Take the entries below and write them out exactly, with each picture removed.

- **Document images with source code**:
—————

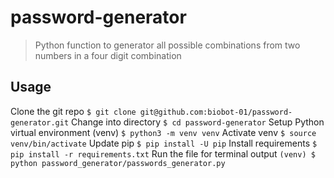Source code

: # password-generator
> Python function to generator all possible combinations from two numbers in a four digit combination

## Usage
Clone the git repo `$ git clone git@github.com:biobot-01/password-generator.git`
Change into directory `$ cd password-generator`
Setup Python virtual environment (venv) `$ python3 -m venv venv`
Activate venv `$ source venv/bin/activate`
Update pip `$ pip install -U pip`
Install requirements `$ pip install -r requirements.txt`
Run the file for terminal output `(venv) $ python password_generator/passwords_generator.py`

—————

- **Expected answer**:
Source code

: # password-generator
> Python function to generator all possible combinations from two numbers in a four digit combination

## Usage
Clone the git repo `$ git clone git@github.com:biobot-01/password-generator.git`
Change into directory `$ cd password-generator`
Setup Python virtual environment (venv) `$ python3 -m venv venv`
Activate venv `$ source venv/bin/activate`
Update pip `$ pip install -U pip`
Install requirements `$ pip install -r requirements.txt`
Run the file for terminal output `(venv) $ python password_generator/passwords_generator.py`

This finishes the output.